We are watching the entire United States, but particularly the border states of New York, Connecticut, Maine, Wisconsin, Minnesota, and Washington, for any activity relative to banning pesticides.

[Responsible Industry for a Sound Environment, 2005 (pesticide/fertilizer lobbying group)]

 

What are the final pieces in America’s multi-billion dollar “grass” trade industry?

 

Weed control ordinances started appearing in the mid-1940s, and over the next fifty plus years they arose in practically every metropolitan area of the U.S. Within a remarkable uniformity of acceptable appearance, there were also numerous differences. It was generally agreed that grass had to be kept short, but short could mean no more than 10 inches in some towns, 12 inches in others, 14 in some, and so forth.

 

Everyone agreed that “weeds” were bad, but what constituted a weed could vary considerably from one town to the next. Once you got beyond crabgrass, dandelions, and one or two other all-purpose villains, the weed menace got murky.

 

Penalties varied as well, from only a slap on the wrist to hefty fines for violations. The stated reasons for enacting these laws were numerous. For some communities weed control laws “protected” the public from neglectful homeowners. Sometimes it was because tall grass and weeds were considered a fire hazard or an attraction to rats and mosquitoes. In some cases weed control laws were enacted because weeds supposedly produced pollen and therefore caused suffering among people with allergies.

 

Once in a while the ordinance was thought important because it helped prevent the growth and camouflage of, er, possibly an illegal substance? The lawn and garden industry, in general, was more than happy to encourage and promote all the half-truths and outright fairy tales that have blanketed America, pretty much to the present.

 

It is not uncommon today in many communities across America, perhaps on a spring Saturday in June, to find the noise levels approaching mid-town Manhattan at rush hour. SUV-sized lawnmowers lumber across the grass, while the sound from the house next door might be the whirl of the omnipresent weed whacker, or better still, the screech of the leaf blower. Down the street someone with furrowed brow is clutching the gasoline or electric powered hedge clippers.

 

Finally, at the corner house, the lawn company truck pulls up. This time it’s the chemical folks about to put down the “needed” spring fertilizer, the June herbicide, or maybe the quarterly fungicide. Next time it might be the lawnmower guy with his gargantuan machine. He’ll race across the lawn, give a quick once over with the “whacker,” and then hop back in his truck. Time is money. Turn on your lawn sprinkler and relax.

 

The devil—as we’ve often heard—is in the details. The details, as we’re learning more and more, could be long lasting and quite unpleasant. But that’s the next, and final, story.

 

The pesticide and fertilizer lobby in the United States may have to become even more vigilant.

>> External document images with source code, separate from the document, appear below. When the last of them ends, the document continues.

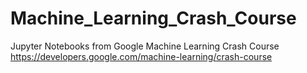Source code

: # Machine_Learning_Crash_Course
Jupyter Notebooks from Google Machine Learning Crash Course  
https://developers.google.com/machine-learning/crash-course
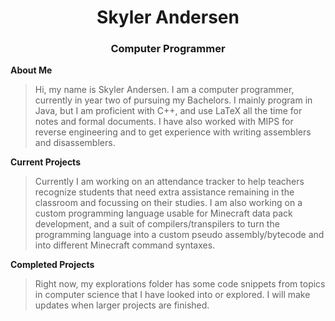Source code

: <html><h1 align="center">Skyler Andersen</h1><h3 align="center">Computer Programmer</h3></html>
  
**About Me**  
>   Hi, my name is Skyler Andersen. I am a computer programmer, currently in year two of pursuing my Bachelors. I mainly program in Java, but I am proficient with C++, and use LaTeX all the time for notes and formal documents. I have also worked with MIPS for reverse engineering and to get experience with writing assemblers and disassemblers.  
  
**Current Projects**  
>   Currently I am working on an attendance tracker to help teachers recognize students that need extra assistance remaining in the classroom and focussing on their studies. I am also working on a custom programming language usable for Minecraft data pack development, and a suit of compilers/transpilers to turn the programming language into a custom pseudo assembly/bytecode and into different Minecraft command syntaxes.  
  
**Completed Projects**  
>  Right now, my explorations folder has some code snippets from topics in computer science that I have looked into or explored. I will make updates when larger projects are finished.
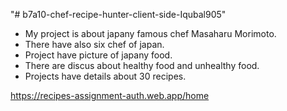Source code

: "# b7a10-chef-recipe-hunter-client-side-Iqubal905" 



*  My project is  about japany famous chef Masaharu Morimoto.
*  There have also six chef of japan.
*  Project have picture of japany food.
*  There are discus about healthy food and unhealthy food.
*  Projects have details about 30 recipes.

  https://recipes-assignment-auth.web.app/home
								
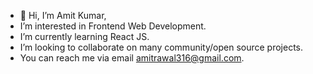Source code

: - 👋 Hi, I’m Amit Kumar,
-  I’m interested in Frontend Web Development.
-  I’m currently learning React JS.
-  I’m looking to collaborate on many community/open source projects.
-  You can reach me via email amitrawal316@gmail.com.

<!---
amit-kumar-18/amit-kumar-18 is a ✨ special ✨ repository because its `README.md` (this file) appears on your GitHub profile.
You can click the Preview link to take a look at your changes.
--->
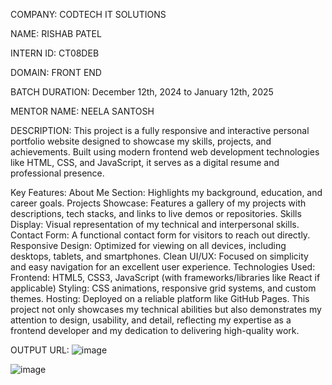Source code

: COMPANY: CODTECH IT SOLUTIONS

NAME: RISHAB PATEL

INTERN ID: CT08DEB

DOMAIN: FRONT END

BATCH DURATION: December 12th, 2024 to January 12th, 2025

MENTOR NAME: NEELA SANTOSH

DESCRIPTION:
This project is a fully responsive and interactive personal portfolio website designed to showcase my skills, projects, and achievements. Built using modern frontend web development technologies like HTML, CSS, and JavaScript, it serves as a digital resume and professional presence.

Key Features:
About Me Section: Highlights my background, education, and career goals.
Projects Showcase: Features a gallery of my projects with descriptions, tech stacks, and links to live demos or repositories.
Skills Display: Visual representation of my technical and interpersonal skills.
Contact Form: A functional contact form for visitors to reach out directly.
Responsive Design: Optimized for viewing on all devices, including desktops, tablets, and smartphones.
Clean UI/UX: Focused on simplicity and easy navigation for an excellent user experience.
Technologies Used:
Frontend: HTML5, CSS3, JavaScript (with frameworks/libraries like React if applicable)
Styling: CSS animations, responsive grid systems, and custom themes.
Hosting: Deployed on a reliable platform like GitHub Pages.
This project not only showcases my technical abilities but also demonstrates my attention to design, usability, and detail, reflecting my expertise as a frontend developer and my dedication to delivering high-quality work.

OUTPUT URL:
![image](https://github.com/user-attachments/assets/6b18281e-ee8e-4e42-93b9-f26c74904505)

![image](https://github.com/user-attachments/assets/3d57f71e-1694-4c78-b536-f465f770cd20)
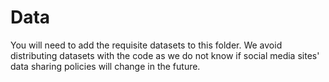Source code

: # Data

You will need to add the requisite datasets to this folder.
We avoid distributing datasets with the code as we do not know if social media sites'
data sharing policies will change in the future.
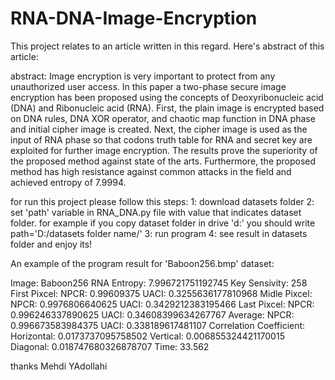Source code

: # RNA-DNA-Image-Encryption
This project relates to an article written in this regard. Here's abstract of this article:

abstract:
Image encryption is very important to protect from any unauthorized user access. In this paper a two-phase secure image encryption has been proposed using the concepts of Deoxyribonucleic acid (DNA) and Ribonucleic acid (RNA). First, the plain image is encrypted based on DNA rules, DNA XOR operator, and chaotic map function in DNA phase and initial cipher image is created. Next, the cipher image is used as the input of RNA phase so that codons truth table for RNA and secret key are exploited for further image encryption. The results prove the superiority of the proposed method against state of the arts. Furthermore, the proposed method has high resistance against common attacks in the field and achieved entropy of 7.9994. 

for run this project please follow this steps:
1: download datasets folder 
2: set 'path' variable in RNA_DNA.py file with value that indicates dataset folder. for example if you copy dataset folder in drive 'd:' you should write path='D:/datasets folder name/'
3: run program 
4: see result in datasets folder and enjoy its!

An example of the program result for 'Baboon256.bmp' dataset:

Image: Baboon256
RNA Entropy: 7.996721751192745
Key Sensivity: 258
First Pixcel: 
NPCR: 0.99609375
UACI: 0.3255636177810968
Midle Pixcel: 
NPCR: 0.9976806640625
UACI: 0.3429212383195466
Last Pixcel: 
NPCR: 0.996246337890625
UACI: 0.34608399634267767
Average: 
NPCR: 0.996673583984375
UACI: 0.338189617481107
Correlation Coefficient:
Horizontal: 0.0173737095758502
Vertical: 0.006855324421170015
Diagonal: 0.018747680326878707
Time: 33.562

thanks
Mehdi YAdollahi
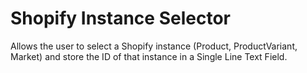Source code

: # Shopify Instance Selector

Allows the user to select a Shopify instance (Product, ProductVariant, Market) and store the ID of that instance in a Single Line Text Field.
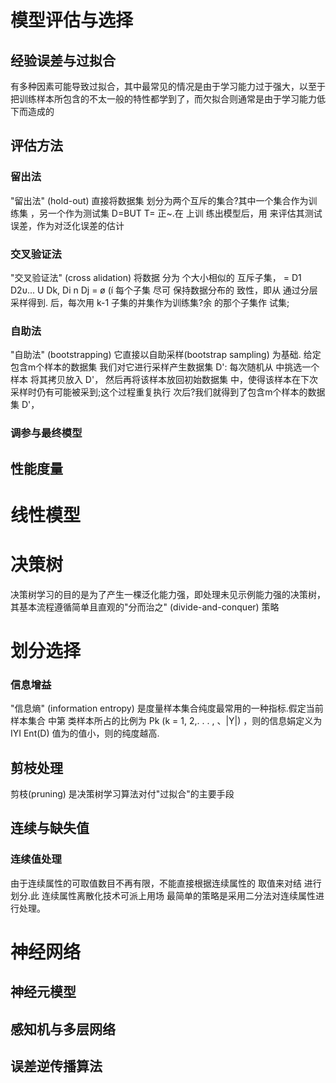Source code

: # 模型评估与选择
## 经验误差与过拟合
有多种因素可能导致过拟合，其中最常见的情况是由于学习能力过于强大，以至于把训练样本所包含的不太一般的特性都学到了，而欠拟合则通常是由于学习能力低下而造成的
## 评估方法
### 留出法
"留出法" (hold-out) 直接将数据集 划分为两个互斥的集合?其中一个集合作为训练集 ，另一个作为测试集 D=BUT T= 正~.在 上训
练出模型后，用 来评估其测试误差，作为对泛化误差的估计
### 交叉验证法
"交叉验证法" (cross alidation) 将数据 分为 个大小相似的
互斥子集， = D1 D2υ... U Dk, Di n Dj = ø (í 每个子集
尽可 保持数据分布的 致性，即从 通过分层采样得到. 后，每次用
k-1 子集的并集作为训练集?余 的那个子集作 试集;
### 自助法
"自助法" (bootstrapping) 它直接以自助采样(bootstrap sampling) 为基础. 给定包含m个样本的数据集 我们对它进行采样产生数据集 D': 每次随机从 中挑选一个样本 将其拷贝放入 D'， 然后再将该样本放回初始数据集 中，使得该样本在下次采样时仍有可能被采到;这个过程重复执行 次后?我们就得到了包含m个样本的数据集 D'，
### 调参与最终模型
## 性能度量

# 线性模型

# 决策树
决策树学习的目的是为了产生一棵泛化能力强，即处理未见示例能力强的决策树，其基本流程遵循简单且直观的"分而治之" (divide-and-conquer) 策略
# 划分选择
### 信息增益
"信息熵" (information entropy) 是度量样本集合纯度最常用的一种指标.假定当前样本集合 中第 类样本所占的比例为 Pk (k = 1, 2,. . . , 、|Y|) ，则的信息娟定义为IYI Ent(D) 值为的值小，则的纯度越高.
## 剪枝处理
剪枝(pruning) 是决策树学习算法对付"过拟合"的主要手段
## 连续与缺失值
### 连续值处理
由于连续属性的可取值数目不再有限，不能直接根据连续属性的
取值来对结 进行划分.此 连续属性离散化技术可派上用场 最简单的策略是采用二分法对连续属性进行处理。

# 神经网络
## 神经元模型

## 感知机与多层网络

## 误差逆传播算法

The Supreme Court of Canada recently upheld a Toronto pesticide ban, which permits Canadian cities to stop the use of “controversial” lawn chemicals. Croplife Canada, a trade association that includes pesticide producers, had been fighting the Toronto law for two years. Is it only a matter of time before these “dangerous” ideas seep across America’s northern border and destroy our way of life? Thank goodness for Homeland Security and the Patriot Act.